How and when should you receive the Hepatitis A vaccine?

Vaccinations are the best way to prevent Hepatitis A. it is recommended for all children aged 12 months or even older, for people traveling to certain risky countries and also for people who are at high risk of infection with this virus.The hepatitis vaccine is provided as 2 shots , 6 months apart. This vaccine is also available in combined forms, i.e. containing both hepatitis A and Hepatitis B vaccine, which can be provided the people who are 18 years or above. This form is provided in 3 shots, over  period of 6 months or as 3 shots over 1 month and a booster shot at 1 year

Hepatitis Vaccination For Children:

Taking vaccine for Hepatitis A is much safer than receiving the disease. However, a vaccine, like any of the medicines, can possibly lead to few side effects.

The 1st dose shall be provided at 12 to 23 months old. Children that are not provided vaccine by 2 years of age could be given the vaccine at a later time.

Hepatitis Vaccination For Children

Hepatitis Vaccination For Travelers:

Hepatitis A vaccine is suggested for healthy people on international travel. They could be of age 12 months or above. The 1st dose of vaccine for Hepatitis A shall be taken as soon considering the travel. The shot called IG or Immune Globulin could be considered additionally besides the vaccine for Hepatitis A for the older adults, people that have chronic liver disease, immune-compromised people or other chronic medical condition who would travel within 2 weeks should definitely opt for the Hep Vaccination.

IG could be given without hepatitis A vaccine to travelers younger than 1 year. This variation can also be given to people who are allergic to a vaccine component or the ones that elect not to take the vaccine.

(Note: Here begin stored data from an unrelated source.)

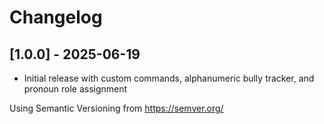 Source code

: # Changelog

## [1.0.0] - 2025-06-19
- Initial release with custom commands, alphanumeric bully tracker, and pronoun role assignment

Using Semantic Versioning from https://semver.org/
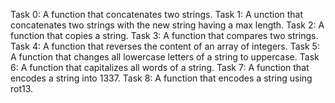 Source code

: Task 0: A function that concatenates two strings.
Task 1: A unction that concatenates two strings with the new string having a max length.
Task 2: A function that copies a string.
Task 3: A function that compares two strings.
Task 4: A function that reverses the content of an array of integers.
Task 5: A function that changes all lowercase letters of a string to uppercase.
Task 6: A function that capitalizes all words of a string.
Task 7: A function that encodes a string into 1337.
Task 8: A function that encodes a string using rot13.
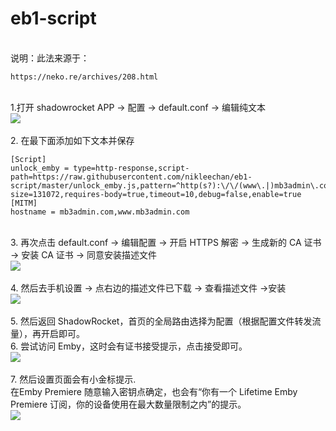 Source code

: # eb1-script
<br/>说明：此法来源于：
</p><pre><code>https://neko.re/archives/208.html</code></pre>
<br/>1.打开 shadowrocket  APP -> 配置 -> default.conf -> 编辑纯文本
<br><img src="https://raw.githubusercontent.com/nikleechan/eb1-script/master/sd.png"><br>
<br/>2. 在最下面添加如下文本并保存<br/>
</p><pre><code>[Script]
unlock_emby = type=http-response,script-path=https://raw.githubusercontent.com/nikleechan/eb1-script/master/unlock_emby.js,pattern=^http(s?):\/\/(www\.|)mb3admin\.com\/.*$,max-size=131072,requires-body=true,timeout=10,debug=false,enable=true
[MITM]
hostname = mb3admin.com,www.mb3admin.com</code></pre>
<br/>3. 再次点击 default.conf -> 编辑配置 -> 开启 HTTPS 解密 -> 生成新的 CA 证书 -> 安装 CA 证书 -> 同意安装描述文件
<br><img src="https://raw.githubusercontent.com/nikleechan/eb1-script/master/https.png"><br>
<br/>4. 然后去手机设置 -> 点右边的描述文件已下载 -> 查看描述文件 ->安装
<br><img src="https://raw.githubusercontent.com/nikleechan/eb1-script/master/cert.png"><br>
<br/>5. 然后返回 ShadowRocket，首页的全局路由选择为配置（根据配置文件转发流量），再开启即可。
<br/>6. 尝试访问 Emby，这时会有证书接受提示，点击接受即可。
<br><img src="https://raw.githubusercontent.com/nikleechan/eb1-script/master/emby.png"><br>
<br/>7. 然后设置页面会有小金标提示.
<br/>   在Emby Premiere 随意输入密钥点确定，也会有“你有一个 Lifetime Emby Premiere 订阅，你的设备使用在最大数量限制之内”的提示。
<br><img src="https://raw.githubusercontent.com/nikleechan/eb1-script/master/embypremiere.png"><br> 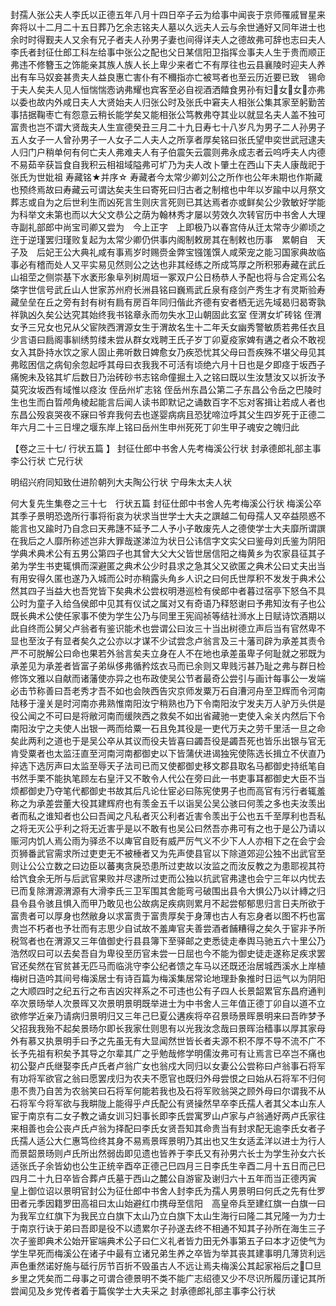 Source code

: <!-- { "loadSidebar": true } -->
封孺人张公夫人李氏以正德五年八月十四日卒子云为给事中闻丧于京师罹戚冒星来奔将以十二月二十五日葬乃乞余志铭夫人墓以久远夫人云与余世通好又同年进士也余时时得觐夫人又余有兄子者夫人孙男子妻也间得详夫人之德故弗可辞也志曰夫人李氏者封征仕郎工科左给事中张公之配也父日某信阳卫指挥佥事夫人生于贵而顺正弗违不修簪玉之饰能亲其族人族人长上卑少来者亡不有厚往也云县襄陵时迎夫人养出有车马奴妾甚贵夫人益良惠亡害仆有不穪指亦亡被骂者也至云历近要已致　锡命于夫人矣夫人见人恒惴惴悫讷弗耀也宾客至必自视酒洒饎食男孙有妇&#63150;女&#62834;女&#63151;亦弗以委也故内外咸日夫人大贤始夫人归张公时及张氏中窘夫人相张公集其家至躬勤苦事拮据鞠枣亡有怨意云稍长能学矣又能相张公笃教弗夺其业以就显名夫人盖不独可富贵也岂不谓大贤哉夫人生宣德癸丑三月二十九日寿七十八岁凡为男子二人孙男子五人女子一人曾孙男子一人女子二人夫人之所享者厚矣铭曰张氏望申奕世武冠逮夫人归门户稍单何有何亡夫人弗难夫人有子伯震矢云震则弗永成志者云呜呼夫人内德不易茹辛获旨食自我积云相祖域隘弗可圹乃为夫人改卜肇土在西山下夫人康哉祀于张氏为世妣祖 
寿藏铭★并序☆
寿藏者今太常少卿刘公之所作也公年未期也作斯藏也预终焉故曰寿藏云可谓达矣夫生曰寄死曰归古者之制棺也中年以岁踰中以月祭文葬志或自为之后世利生而凶死言生则庆言死则已其达焉者亦或鲜矣公少敦敏好学能为科举文未第也而以大父文恭公之荫为翰林秀才屡以劳效久次转官历中书舍人大理寺副礼部郎中尚宝司卿又尝为　今上正字　上即极乃以春宫侍从迁太常寺少卿顷之迕于逆瑾罢归瑾败复起为太常少卿仍供事内阁制敕房其在制敕也历事　累朝自　天子及　后妃王公大典礼咸有事焉岁时赐赍金弊宝镪馐馔人咸荣宠之能习国家典故临事必有稽而处人又平实易见然则公之达也非其经练之所成笃厚之所积邪寿藏在武丘山祖茔之侧崇基下水袤形象阜列树周垣一冢双户公日杨恭人予配也将与合定焉公名棨字世信号武丘山人世家苏州府长洲县铭曰巍焉武丘泉有痉剑产秀生才有灵斯验寿藏垒垒在丘之旁有封有树有扃有房百年同归偕此齐德有安者栖无远先域曷归曷寄孰祥孰凶久矣公达究其始终我书铭章永而勿失水卫山朝固此玄室
侄渭女圹砖铭
侄渭女予三兄女也兄从父宦陜西渭源女生于渭故名生十二年夭女幽秀警敏质若弗任衣且少言语曰扃阁事紃绣剪缕未尝从群女戏聘王氏子岁丁卯夏疫家婢有遘之者众不敢视女入其卧持水饮之家人固止弗听数日婢愈女乃疾恐忧其父母曰吾疾殊不堪父母见其弗眩困信之病旬余忽起呼其母曰衣我我不可活有顷绝六月十日也是夕即痉于坂西子痛惋未及铭其圹后数日乃治砖砂书志铭命僮掘土入之铭曰既以生汝慧汝又以折汝予莫究汝坂西有域惟以痉汝
侄岳州圹志铭
侄岳州东昌公第二子东昌公令岳之巴陵时生也生而白晢颅角棱起能言后闻人读书即默记之诵数百字不忘对客揖让若成人者也东昌公殁哀哭夜不寐曰爷弃我何去也遂婴病病且恐犹啼泣呼其父生四岁死于正德二年六月二十三日埋之堰东岸上铭曰岳州生申州死死丁卯生甲子魂安之魄归此

【卷之三十七/ 行状五篇 】
封征仕郎中书舍人先考梅溪公行状
封承德郎礼部主事李公行状 
亡兄行状 

明绍兴府同知致仕进阶朝列大夫陶公行状 
宁母朱太夫人状

何大复先生集卷之三十七　行状五篇
封征仕郎中书舍人先考梅溪公行状 
梅溪公卒其季子景明恐逸所行事将衔哀为状求当世学士大夫之譔越二旬母孺人又卒益陨惑不能言也又踰时乃自念曰天弗譓不延予二人予小子敢废先人之德使学士大夫靡所谓譔在我后之人靡所称述岂非大罪哉遂涕泣为状日公讳信字文实父曰鉴母刘氏鉴为阴阳学典术典术公有五男公第四子也其曾大父大父皆世居信阳之梅黄乡为农家县征其子弟为学生书吏辄惧而深避匿之典术公少时县求之急其父又欲匿之典术公曰丈夫出当有用安得久匿也遂乃入城而公时亦稍露头角乡人识之曰何氏世厚积不发发于典术公然其四子当益大也吾党皆下矣典术公尝权明港巡检有侯郎中者暮过宿亭下怒刍不具公时为童子入给刍侯郎中见其有仪试之属对又有奇语乃释怒谢曰予弗知汝有子也公既长典术公使任家事不使为学生公乃与同里王宪阎祯等结社浉水上日赋诗饮酒期以此自终而公舅父卢翁者有鉴识能术也尝谓公曰汝三十当出树德立声后当有官然卑不显也至汝子有显者矣久之公亦以才谋不少试尝念卢翁言及三十藩司辟为承差其责令严不可脱解公曰命也果若外翁言矣夫立身在人不在地也承差虽卑子何耻就之邪既为承差见为承差者皆富子弟纵侈弗循矜炫衣马而已余则又卑贱污甚乃耻之弗与群日检修饰文雅以自献而诸藩使亦异之也布政使吴公节者最奇公尝引与画计每事公一发端必击节称善曰吾老秀才吾不如也会陜西告灾京师发粟万石自漕河舟至卫辉而令河南陆移于潼关是时河南亦弗熟惟南阳汝宁稍熟也乃下令南阳汝宁发夫万人驴万头供是役公闻之不可曰是将敝河南而缓陜西之救矣不如出省藏驰一吏使入籴关内然后下令南阳汝宁之夫使人出银一两而给粟一石且免其役是一吏代万夫之劳千里活一旦之命矣此两利之道也于是吴公卒从其议而役夫皆喜曰蠲吾役是蠲吾死也皆乐出银与官无肯受粟者也太监汪直至河南河南都御史以下皆蒲伏进谒独宪使陈选长揖立不伏直乃捽选下选厉声曰太监至辱天子法司已而又使都御史移文郡县取名马都御史持纸笔自书然手栗不能执笔顾左右皇汗又不敢令人代公在旁曰此一书吏事耳都御史大臣不当烦都御史乃夺笔代都御史书故其后凡论仕宦必曰陈宪使男子也而高官有污行者辄羞称之为承差尝董大役其建辉府也有羡金五千以诣吴公吴公骇曰何羡之多也夫汝羡出者而私之谁知者也公曰吾闻之凡私者灭公利者近害令羡出于公也五千至厚利也吾私之将无灭公乎利之将无近害乎是以不敢有也吴公曰然吾亦弗可有之也于是公乃请以赈河内饥人焉公雨为驿丞不以庳官自贬有威严厉气义不少下人人亦相下之在会宁会页狮番武官需求所过吏吏无不被棰者又为先声使县官以下除道郊迎公独不出武官至则让公公立数之曰边臣以蕃夷贪戾恐患所过吏故以汝监之而汝反教之为患耶视其符给饩食余无所与后武官果败并尽逮所过吏而公独以抗武官弗逮也会宁三年以内忧去已而复除渭源渭源有大滑李氏三卫军围其舍能弯弓破围出县令大惧公乃以计縳之归县令县令骇且惧入而甲乃敢见也公故病足疾病则累月不起尝郁郁思归言日夫所欲于富贵者可以厚身也然敝身以求富贵于富贵厚矣于身薄也古人有忘身者以图不朽也富贵岂不朽者也予壮而有志思少自试故不羞庳官夫善尝酒者餔糟得之矣久于宦非予所税驾者也在渭源又三年值御史行县县簿下至驿邮之吏悉徒走奉舆马驰五六十里公乃浩然叹曰可以去矣吾自为卑役至历官未尝一日屈也今不能为御史徒走遂称足疾求罢官还矣然在官贫甚无匹马而临洮守李公纪者馈之车马以还既还治居城西溪水上岸植梅树日造吟其间号梅溪居士有诗百篇为梅溪集居常论地理卦象推时日运气以为阴阳之大顺四时之纪五行之布吉凶灾祥系之不可违也公有子四人长景韶累官东昌府通判卒次景旸举人次景晖又次景明景明既举进士为中书舍人三年值正德丁卯自以道不立欲修学近亲乃请病归景明归又三年己巳夏公遘疾将卒召景旸景晖景明来曰吾昨梦予父招我我殆不起矣景旸尔即长我家仕则思有以光我汝念哉曰景晖治穑事以厚其家母外有慕又执景明手曰予之先虽无有大显闻然世皆长者夫源不积不厚不导不流不广不长予先祖有积矣予其导之尔辈其广之乎勉哉修学明儒汝弗可有让焉言已卒岂不痛也初公娶卢氏继娶李氏卢氏者卢翁广女也翁戍大同归以女妻公公尝称曰卢翁事石将军有功将军欲官之翁曰愿罢戌归为农夫不愿官也既归外母尝恨之曰始从石将军不归何患不贵乃自苦为农翁笑曰石将军何能若我也及石将军败翁哭之顾外母曰尔谓我不从石将军今将军欲与我畊陇上能得乎卢氏配公有贤操然早卒李氏孺人者其父本山东人宦于南京有二女子教之诵女训习妇事长即李氏尝寓罗山卢家与卢翁通好两卢氏家往来相善也会公丧卢氏卢翁为择配曰李氏女贤吾知其命贵当有封求配无逾李氏女者子氏孺人适公大仁惠笃俭终其身不易焉景晖景明乃其出也又生女适孟洋以进士为行人而景韶景旸则卢氏所出然弱齿即见遗也皆养于李氏又有孙男六长士为学生孙女六长适张氏子余皆幼也公生正统辛酉卒正德己巳四月三日李氏生辛酉二月十五日而己巳四月二十九日卒皆合葬卢氏墓于西山之麓公自游宦及谢归六十五年而当正德丙寅　皇上御位诏以景明官封公为征仕郎中书舍人封李氏为孺人男景明曰何氏之先有仕罗田者元季因籍罗田高祖曰太山始避红巾携母至信阳　高皇帝兵至建红旗一白旗一曰为我军立红旗下为我民立白旗下太山乃立白旗下太山生海行曰隆二其兄隆一为力士于南京行诀于弟曰吾即是役不以遗累尔子孙遂去终不相通不知其子孙所在海生三子次子鉴即典术公始开宦端典术公子曰仁义礼者皆力田无外事第五子曰本才迈使气为学生早死而梅溪公在诸子中最有立诸兄弟生养之卒皆为举其丧其建事明几薄货利远声色重然诺好施与砥行厉节百折不毁虽古人不远让焉夫梅溪公其起家裕后之&#62730;□旦乡里之凭矣而二母事之可谓合德景明不类不能广志绍德又少不尽识所履历谨记其所尝闻见及乡党传者着于篇俟学士大夫采之 
封承德郎礼部主事李公行状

For others looking for Hepatitis Vaccination:

The vaccine series for Hepatitis A can be taken as soon as an individual is found to be at risk of the infection. These individuals include

  • Men that had or have sexual contacts with other men
  • People taking some illegal drugs in both forms injection and noninjections.
  • Family & caregivers prior to the arrival of the international adoptees
  • Individuals with lifelong chronic liver diseases
  • Individuals being treated with some clotting factor concentrate
  • Individuals working with animals infected with hepatitis A or in a research laboratory of hepatitis A

Some individuals should not be given the vaccine or should wait to get the Hepatitis vaccine:

  • People with severe or life threatening allergic reaction to a prior dose of hepatitis A vaccine shall not take another dose.
  • People with severe or life threatening allergy to some vaccine component shall not be given the vaccine. They should inform their doctor about any severe allergies.
  • People who are severely or moderately ill at the time when the shot is scheduled may also wait until recovery. They should consult their doctor or nurse. Individuals with a mild illness can take the vaccine.
  • Inform your doctor if you have a pregnancy. It has not been determined whether hepatitis A vaccine is safe for pregnant women however, there are no proofs that they are harmful to either unborn babies or pregnant women. If any risk exists, it is anticipated to be very low.